WHAT TO DO => Copy each line of the records that includes "modified".

Records excerpted from a collection:
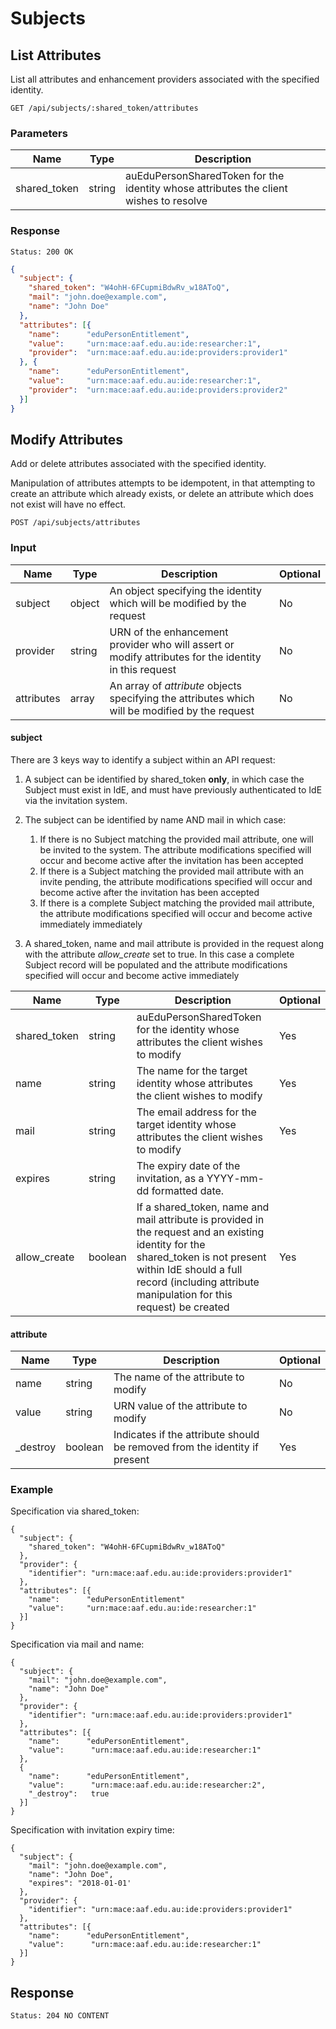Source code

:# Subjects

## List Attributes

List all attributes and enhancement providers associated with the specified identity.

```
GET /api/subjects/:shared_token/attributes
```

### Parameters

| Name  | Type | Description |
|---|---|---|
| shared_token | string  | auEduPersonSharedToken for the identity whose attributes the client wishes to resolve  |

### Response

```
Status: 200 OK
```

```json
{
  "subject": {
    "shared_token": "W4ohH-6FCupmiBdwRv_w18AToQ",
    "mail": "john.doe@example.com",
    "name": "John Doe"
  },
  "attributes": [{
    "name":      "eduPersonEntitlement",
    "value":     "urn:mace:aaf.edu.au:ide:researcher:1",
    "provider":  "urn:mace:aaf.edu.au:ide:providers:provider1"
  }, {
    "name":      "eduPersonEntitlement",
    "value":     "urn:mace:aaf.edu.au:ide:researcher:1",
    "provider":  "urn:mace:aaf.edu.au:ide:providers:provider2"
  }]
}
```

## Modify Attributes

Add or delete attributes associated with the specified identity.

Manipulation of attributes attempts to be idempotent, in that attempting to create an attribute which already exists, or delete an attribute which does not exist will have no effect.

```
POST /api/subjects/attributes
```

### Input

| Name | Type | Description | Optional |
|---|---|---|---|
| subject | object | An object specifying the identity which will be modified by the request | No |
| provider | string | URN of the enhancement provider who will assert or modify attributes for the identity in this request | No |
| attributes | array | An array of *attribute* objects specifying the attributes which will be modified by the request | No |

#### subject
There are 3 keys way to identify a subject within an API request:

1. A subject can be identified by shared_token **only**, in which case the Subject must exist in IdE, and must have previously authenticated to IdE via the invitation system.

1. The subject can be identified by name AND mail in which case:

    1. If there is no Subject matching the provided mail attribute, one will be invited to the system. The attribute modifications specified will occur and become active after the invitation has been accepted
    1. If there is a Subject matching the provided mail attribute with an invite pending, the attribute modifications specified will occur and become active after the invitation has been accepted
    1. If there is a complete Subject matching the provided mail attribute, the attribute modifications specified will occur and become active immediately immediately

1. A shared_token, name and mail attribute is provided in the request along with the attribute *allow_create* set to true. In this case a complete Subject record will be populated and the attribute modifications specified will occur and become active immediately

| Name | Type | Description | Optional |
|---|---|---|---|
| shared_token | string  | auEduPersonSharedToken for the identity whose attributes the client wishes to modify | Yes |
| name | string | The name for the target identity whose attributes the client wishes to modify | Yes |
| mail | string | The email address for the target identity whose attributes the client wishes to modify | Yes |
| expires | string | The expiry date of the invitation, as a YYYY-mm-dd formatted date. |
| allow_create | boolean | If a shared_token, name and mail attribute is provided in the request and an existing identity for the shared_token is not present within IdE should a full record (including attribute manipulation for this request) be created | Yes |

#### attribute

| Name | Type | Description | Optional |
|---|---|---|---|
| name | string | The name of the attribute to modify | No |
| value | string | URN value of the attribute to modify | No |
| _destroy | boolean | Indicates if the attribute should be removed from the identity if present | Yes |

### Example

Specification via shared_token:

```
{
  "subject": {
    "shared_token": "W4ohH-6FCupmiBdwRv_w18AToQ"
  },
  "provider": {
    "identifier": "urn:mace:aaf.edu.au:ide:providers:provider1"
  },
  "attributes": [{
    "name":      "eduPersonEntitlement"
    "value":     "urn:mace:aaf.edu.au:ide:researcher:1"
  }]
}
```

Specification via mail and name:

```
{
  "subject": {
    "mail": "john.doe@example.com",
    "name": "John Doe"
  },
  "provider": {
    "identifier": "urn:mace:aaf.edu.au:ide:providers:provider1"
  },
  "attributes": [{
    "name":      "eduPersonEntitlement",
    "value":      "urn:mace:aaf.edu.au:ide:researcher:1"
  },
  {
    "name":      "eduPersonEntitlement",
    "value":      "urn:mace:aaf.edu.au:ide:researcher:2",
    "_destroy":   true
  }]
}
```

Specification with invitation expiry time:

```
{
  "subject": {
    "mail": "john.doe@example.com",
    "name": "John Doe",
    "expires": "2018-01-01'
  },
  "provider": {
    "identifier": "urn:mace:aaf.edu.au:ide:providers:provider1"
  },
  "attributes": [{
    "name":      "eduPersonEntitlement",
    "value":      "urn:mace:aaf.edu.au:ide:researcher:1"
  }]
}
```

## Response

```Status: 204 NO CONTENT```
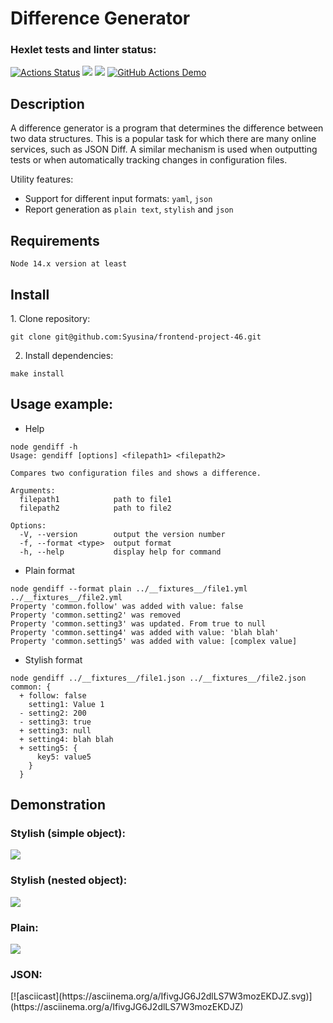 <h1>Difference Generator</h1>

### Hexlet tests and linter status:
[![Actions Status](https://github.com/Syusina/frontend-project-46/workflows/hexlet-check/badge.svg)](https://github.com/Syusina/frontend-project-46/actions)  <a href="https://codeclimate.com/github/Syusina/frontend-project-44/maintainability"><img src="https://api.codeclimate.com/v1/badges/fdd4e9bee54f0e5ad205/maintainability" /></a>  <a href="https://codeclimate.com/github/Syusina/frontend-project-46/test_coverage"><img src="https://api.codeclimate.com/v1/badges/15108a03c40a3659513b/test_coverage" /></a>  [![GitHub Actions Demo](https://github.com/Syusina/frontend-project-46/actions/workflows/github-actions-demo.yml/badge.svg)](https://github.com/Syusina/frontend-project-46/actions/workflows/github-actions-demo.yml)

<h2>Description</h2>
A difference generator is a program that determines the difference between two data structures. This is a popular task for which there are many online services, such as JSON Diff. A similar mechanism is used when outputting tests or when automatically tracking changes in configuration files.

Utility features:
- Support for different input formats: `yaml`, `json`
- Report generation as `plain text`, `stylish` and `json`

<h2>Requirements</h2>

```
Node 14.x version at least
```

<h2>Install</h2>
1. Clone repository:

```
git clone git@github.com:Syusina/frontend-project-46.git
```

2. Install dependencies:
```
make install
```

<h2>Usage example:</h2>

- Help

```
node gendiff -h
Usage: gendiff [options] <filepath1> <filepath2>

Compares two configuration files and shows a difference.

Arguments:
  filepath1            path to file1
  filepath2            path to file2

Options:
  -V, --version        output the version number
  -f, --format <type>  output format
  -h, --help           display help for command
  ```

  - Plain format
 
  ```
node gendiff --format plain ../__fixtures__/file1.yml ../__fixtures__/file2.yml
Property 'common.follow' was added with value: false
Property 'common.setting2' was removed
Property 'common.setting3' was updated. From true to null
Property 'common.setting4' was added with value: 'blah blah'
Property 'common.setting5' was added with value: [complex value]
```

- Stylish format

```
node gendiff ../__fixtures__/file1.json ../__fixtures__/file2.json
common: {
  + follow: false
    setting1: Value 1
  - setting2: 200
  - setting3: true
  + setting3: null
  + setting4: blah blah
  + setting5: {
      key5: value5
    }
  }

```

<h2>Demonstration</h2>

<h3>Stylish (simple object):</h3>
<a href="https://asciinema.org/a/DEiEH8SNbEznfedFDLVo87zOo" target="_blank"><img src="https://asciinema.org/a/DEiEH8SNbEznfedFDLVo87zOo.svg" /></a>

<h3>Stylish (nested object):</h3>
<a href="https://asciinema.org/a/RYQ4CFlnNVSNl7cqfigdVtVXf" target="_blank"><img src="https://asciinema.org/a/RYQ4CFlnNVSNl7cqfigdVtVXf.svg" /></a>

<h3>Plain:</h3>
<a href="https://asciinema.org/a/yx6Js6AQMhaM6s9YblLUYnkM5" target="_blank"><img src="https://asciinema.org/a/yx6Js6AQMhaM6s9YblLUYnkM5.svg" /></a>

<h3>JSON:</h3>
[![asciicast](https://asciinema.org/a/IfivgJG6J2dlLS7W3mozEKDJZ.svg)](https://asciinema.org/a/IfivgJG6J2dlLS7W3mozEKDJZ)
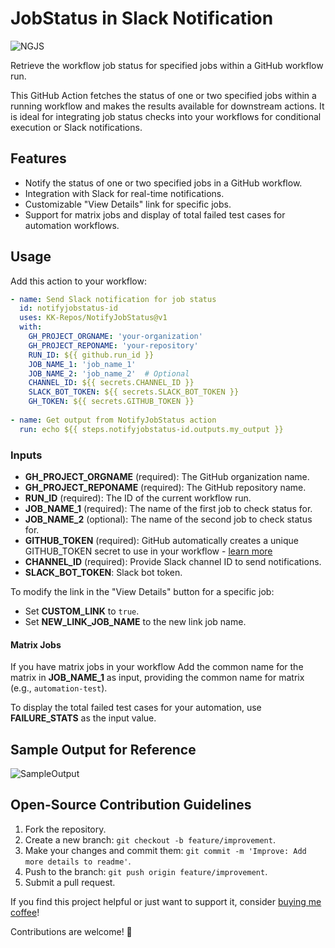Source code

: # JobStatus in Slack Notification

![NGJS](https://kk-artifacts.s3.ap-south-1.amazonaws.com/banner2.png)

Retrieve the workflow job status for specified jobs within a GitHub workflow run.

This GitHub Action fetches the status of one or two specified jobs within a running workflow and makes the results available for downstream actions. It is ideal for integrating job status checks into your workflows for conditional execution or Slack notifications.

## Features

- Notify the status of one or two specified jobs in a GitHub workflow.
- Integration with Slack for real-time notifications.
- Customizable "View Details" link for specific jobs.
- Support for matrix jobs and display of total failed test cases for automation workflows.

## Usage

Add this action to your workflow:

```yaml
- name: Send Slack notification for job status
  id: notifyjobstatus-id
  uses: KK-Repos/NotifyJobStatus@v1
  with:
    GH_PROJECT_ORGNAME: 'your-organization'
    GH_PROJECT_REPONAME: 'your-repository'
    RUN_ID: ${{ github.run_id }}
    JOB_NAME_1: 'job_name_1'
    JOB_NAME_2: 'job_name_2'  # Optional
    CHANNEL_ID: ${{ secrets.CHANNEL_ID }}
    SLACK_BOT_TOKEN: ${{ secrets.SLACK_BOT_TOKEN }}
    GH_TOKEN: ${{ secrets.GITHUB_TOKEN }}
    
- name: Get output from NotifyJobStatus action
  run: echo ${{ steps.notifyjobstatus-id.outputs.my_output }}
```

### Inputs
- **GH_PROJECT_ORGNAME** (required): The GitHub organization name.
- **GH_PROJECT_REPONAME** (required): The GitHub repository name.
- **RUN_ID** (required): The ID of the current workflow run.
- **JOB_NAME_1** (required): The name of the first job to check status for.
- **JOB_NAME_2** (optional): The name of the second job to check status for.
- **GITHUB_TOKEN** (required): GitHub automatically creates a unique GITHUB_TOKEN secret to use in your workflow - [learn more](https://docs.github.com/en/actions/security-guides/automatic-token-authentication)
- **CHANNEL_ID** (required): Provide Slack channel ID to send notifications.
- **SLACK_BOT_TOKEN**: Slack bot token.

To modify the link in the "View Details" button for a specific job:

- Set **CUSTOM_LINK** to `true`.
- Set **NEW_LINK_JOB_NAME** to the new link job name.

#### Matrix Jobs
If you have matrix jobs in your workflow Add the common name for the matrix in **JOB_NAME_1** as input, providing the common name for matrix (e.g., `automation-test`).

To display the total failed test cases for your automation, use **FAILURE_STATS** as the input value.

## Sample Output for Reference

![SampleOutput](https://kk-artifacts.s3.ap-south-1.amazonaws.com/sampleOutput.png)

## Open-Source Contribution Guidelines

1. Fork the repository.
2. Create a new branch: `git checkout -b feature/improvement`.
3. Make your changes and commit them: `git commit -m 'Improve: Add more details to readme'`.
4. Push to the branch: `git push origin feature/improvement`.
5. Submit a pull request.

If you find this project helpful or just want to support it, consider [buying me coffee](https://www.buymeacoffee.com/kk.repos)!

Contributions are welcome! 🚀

RESPONSE AREA =>
| subject | object | An object specifying the identity which will be modified by the request | No |
| attributes | array | An array of *attribute* objects specifying the attributes which will be modified by the request | No |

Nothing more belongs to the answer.